A friend of mine, who is the age of eighteen, just got himself a new girlfriend. Of course, she has a child. Anyway, this situation has gotten me thinking; Who else would do this? Not only that, but do you think he (my friend) is too young to take on the responsibilities of a child?
When I remarried, I had custody of my then 5 year old son. My new wife had custody of two daughters from a previous marriage. We met via eHarmony. One of the elements of the guided communication that takes place between eHarmony matches is the exchange of "must haves" and "can't stands". Basically, these are lists of 10 requirements and 10 deal breakers (each selected from eHarmony provided lists of choices).
We both had this requirement in our "must haves":
"My match must be willing to accept my child as their own."
That's a pretty heavy requirement to place on someone. It's not surprising that we would both have children. However, most of my eHarmony matches did not have children already. But, each one of those 120+ matches agreed, in principle, to accept my child as their own. I was not even introduced to any woman who would reject this responsibility. That's the way eHarmony works.
I am looking for a spouse. I am saving myself for my spouse. In order to qualify as a potential spouse, he must also be saving himself. If he's toting along a kid then OBVIOUSLY he did not save himself and therefore is NOT what I'm looking for at all.
I have when I was 22 it was super fun when it was fun but also super shitty when it was shitty! I did learn a lot from it and don't think bad of the girl at all. Would I do it again, not too entirely sure, but it would be more on the chemistry I have with the girl to make a clear decision.
I'd date someone with a child, who I consider to be a good parent, and has raised their child through my ideological beliefs, or if she share's my ideological beliefs.
Primarily though, and honestly speaking, I'd prefer to date someone who does not have a child, and have children with her myself, so I can have a first hand approach to raising the child to my standards.
No offense but no.
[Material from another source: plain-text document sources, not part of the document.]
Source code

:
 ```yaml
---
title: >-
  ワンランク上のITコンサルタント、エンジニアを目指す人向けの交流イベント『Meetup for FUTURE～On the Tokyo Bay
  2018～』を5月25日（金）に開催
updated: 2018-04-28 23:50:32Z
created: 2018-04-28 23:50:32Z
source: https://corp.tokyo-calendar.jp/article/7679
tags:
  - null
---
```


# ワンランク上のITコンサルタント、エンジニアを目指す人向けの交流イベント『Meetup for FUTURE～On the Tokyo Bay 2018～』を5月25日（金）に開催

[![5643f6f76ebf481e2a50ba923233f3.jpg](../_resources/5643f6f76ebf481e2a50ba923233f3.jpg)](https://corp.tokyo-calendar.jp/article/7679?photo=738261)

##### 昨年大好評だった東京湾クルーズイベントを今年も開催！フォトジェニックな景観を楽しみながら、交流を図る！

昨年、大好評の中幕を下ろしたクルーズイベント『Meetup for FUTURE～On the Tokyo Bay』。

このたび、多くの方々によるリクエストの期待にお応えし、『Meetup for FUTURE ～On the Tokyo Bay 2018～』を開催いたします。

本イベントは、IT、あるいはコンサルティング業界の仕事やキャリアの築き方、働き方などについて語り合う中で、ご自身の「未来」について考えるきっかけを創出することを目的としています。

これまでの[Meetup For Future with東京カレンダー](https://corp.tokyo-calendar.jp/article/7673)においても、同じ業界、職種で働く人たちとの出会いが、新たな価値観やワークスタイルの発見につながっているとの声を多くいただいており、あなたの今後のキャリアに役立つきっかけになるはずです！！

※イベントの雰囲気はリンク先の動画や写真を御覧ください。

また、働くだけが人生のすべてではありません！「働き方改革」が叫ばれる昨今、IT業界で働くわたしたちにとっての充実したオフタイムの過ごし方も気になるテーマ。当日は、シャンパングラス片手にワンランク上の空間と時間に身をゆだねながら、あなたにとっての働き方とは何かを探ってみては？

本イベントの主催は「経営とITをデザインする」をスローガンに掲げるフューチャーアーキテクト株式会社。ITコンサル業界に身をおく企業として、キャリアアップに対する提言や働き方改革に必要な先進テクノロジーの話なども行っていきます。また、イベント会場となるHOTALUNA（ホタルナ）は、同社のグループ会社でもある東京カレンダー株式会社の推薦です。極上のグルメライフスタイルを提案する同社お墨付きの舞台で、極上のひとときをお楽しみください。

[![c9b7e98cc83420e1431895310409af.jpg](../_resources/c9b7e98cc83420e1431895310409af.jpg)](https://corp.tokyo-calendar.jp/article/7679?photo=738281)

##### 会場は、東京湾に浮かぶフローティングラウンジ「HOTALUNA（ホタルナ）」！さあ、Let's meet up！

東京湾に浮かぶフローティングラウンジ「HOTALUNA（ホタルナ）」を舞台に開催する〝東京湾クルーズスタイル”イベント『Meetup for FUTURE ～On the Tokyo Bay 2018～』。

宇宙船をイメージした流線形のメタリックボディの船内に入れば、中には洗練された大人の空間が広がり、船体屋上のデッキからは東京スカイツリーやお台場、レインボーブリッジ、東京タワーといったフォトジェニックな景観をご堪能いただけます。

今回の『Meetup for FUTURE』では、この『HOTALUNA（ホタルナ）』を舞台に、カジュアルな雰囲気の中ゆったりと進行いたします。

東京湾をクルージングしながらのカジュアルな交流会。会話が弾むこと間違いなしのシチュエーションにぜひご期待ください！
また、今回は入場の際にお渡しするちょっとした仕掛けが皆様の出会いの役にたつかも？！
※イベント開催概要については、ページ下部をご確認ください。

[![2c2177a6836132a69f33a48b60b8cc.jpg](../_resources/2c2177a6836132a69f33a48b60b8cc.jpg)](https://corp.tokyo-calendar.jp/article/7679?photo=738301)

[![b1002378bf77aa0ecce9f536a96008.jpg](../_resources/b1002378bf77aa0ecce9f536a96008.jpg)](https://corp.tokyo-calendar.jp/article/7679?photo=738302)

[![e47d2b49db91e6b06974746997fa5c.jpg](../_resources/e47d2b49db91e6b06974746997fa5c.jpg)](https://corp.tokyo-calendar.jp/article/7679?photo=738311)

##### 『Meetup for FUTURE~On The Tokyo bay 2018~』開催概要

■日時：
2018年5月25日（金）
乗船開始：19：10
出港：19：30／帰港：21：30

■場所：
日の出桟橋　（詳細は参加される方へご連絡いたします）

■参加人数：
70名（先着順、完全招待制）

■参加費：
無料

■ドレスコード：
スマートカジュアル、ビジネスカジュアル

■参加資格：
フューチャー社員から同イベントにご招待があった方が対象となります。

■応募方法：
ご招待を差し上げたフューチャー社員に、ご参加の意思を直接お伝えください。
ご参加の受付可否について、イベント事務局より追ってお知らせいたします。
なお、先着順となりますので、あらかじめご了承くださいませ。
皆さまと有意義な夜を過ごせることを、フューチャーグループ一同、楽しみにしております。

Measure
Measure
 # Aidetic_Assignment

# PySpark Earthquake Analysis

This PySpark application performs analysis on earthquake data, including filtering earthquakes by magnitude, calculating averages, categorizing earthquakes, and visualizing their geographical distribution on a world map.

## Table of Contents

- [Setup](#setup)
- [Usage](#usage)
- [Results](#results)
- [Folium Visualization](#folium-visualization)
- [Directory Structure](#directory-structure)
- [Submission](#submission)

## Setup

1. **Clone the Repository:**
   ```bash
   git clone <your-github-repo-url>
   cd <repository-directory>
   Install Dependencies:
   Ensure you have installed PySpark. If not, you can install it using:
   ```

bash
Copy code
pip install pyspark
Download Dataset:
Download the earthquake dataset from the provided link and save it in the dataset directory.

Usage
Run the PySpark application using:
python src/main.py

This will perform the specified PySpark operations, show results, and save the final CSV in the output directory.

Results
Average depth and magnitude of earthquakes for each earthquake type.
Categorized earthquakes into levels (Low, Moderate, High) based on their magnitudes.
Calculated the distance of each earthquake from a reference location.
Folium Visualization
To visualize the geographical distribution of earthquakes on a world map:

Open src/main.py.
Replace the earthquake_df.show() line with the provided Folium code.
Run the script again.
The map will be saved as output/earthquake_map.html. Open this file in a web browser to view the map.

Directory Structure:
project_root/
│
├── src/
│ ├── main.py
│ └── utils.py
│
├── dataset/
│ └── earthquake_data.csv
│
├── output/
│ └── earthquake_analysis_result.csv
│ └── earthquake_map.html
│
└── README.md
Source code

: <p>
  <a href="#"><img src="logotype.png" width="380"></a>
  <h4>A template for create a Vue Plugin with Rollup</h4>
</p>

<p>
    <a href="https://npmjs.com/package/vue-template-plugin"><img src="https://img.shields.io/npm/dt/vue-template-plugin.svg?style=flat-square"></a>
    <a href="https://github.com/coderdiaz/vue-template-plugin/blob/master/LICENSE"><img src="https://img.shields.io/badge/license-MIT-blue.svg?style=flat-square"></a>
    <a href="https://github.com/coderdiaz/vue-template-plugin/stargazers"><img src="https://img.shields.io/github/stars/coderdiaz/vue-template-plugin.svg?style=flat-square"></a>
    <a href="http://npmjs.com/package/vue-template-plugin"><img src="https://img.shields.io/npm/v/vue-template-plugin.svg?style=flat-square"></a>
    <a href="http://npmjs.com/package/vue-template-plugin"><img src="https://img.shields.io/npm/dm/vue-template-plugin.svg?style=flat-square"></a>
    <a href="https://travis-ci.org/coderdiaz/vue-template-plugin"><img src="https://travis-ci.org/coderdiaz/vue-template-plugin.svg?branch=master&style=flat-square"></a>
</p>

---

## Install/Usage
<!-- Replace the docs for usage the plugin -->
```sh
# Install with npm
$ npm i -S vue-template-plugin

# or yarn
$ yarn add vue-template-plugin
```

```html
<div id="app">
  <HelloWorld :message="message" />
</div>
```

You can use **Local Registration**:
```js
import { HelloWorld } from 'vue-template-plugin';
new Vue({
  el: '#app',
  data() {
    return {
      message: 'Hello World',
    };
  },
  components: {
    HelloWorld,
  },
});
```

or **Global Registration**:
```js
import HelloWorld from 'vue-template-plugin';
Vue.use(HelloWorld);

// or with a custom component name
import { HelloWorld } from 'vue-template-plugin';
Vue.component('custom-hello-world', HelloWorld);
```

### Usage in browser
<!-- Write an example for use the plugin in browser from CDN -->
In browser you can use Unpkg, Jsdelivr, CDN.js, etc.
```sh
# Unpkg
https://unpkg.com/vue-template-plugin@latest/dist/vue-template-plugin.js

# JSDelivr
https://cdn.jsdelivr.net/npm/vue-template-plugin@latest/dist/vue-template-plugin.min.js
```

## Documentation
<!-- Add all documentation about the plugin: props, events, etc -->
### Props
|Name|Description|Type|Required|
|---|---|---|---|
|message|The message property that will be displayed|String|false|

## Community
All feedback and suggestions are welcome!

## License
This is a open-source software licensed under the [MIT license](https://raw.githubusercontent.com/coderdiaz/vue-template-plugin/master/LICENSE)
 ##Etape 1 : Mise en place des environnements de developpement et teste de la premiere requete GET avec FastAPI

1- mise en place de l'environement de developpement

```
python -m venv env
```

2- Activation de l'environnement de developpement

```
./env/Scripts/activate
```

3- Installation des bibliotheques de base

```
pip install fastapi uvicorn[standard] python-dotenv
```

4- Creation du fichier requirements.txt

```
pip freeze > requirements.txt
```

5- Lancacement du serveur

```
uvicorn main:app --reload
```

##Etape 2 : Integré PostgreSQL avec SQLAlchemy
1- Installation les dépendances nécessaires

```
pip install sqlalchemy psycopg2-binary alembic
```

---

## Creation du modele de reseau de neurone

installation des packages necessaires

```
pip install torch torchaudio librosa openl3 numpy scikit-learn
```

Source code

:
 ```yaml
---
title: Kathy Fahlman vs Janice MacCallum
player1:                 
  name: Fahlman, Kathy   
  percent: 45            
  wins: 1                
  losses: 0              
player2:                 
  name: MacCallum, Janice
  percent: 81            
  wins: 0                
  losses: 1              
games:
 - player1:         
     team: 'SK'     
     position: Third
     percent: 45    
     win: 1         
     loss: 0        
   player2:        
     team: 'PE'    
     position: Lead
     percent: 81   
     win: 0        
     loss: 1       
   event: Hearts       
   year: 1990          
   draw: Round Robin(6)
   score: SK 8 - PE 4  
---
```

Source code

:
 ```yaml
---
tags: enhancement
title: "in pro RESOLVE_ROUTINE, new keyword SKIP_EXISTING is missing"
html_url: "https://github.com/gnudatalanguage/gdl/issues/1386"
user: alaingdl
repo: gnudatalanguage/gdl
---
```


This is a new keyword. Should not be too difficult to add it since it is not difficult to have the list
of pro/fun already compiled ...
It takes enough to be in a relationship and I wouldn't go the extra mile for a kid that is not mine. I respect the circumstances, we all make mistakes but it isn't a responsibility I'd take just to be able to be with someone. I've seen this first hand with friends of mine... Definitely not recommended.
I voted no, but it's only because I haven't been in a relationship yet. Had I ever been in one, this wouldn't be a big deal. It's just that for at least one period in my life I'd like it to be just me and her.
At that age, no. That is too young. But by the mid twenties, the game has changed. Yes, I would.
I would never do that unless I also had a kid.
Probably not at my age. I'd like to have my own children, and if I'm with a woman who already has one that's one less child I can father. I guess a daughter would feel slightly less like a cuckoo in the nest, but still it's not something I'm too keen on.
I am in no position to be a step parent by any means, so to date someone with a child with no plans for the future is pointless. Then again I am 21 now, whose to say I won't change my mind in a couple years. I had a friends with benefits who actually had 2 small children, I was okay with this because this was a factor why we would never be more than friends with benefits and it never went that way either.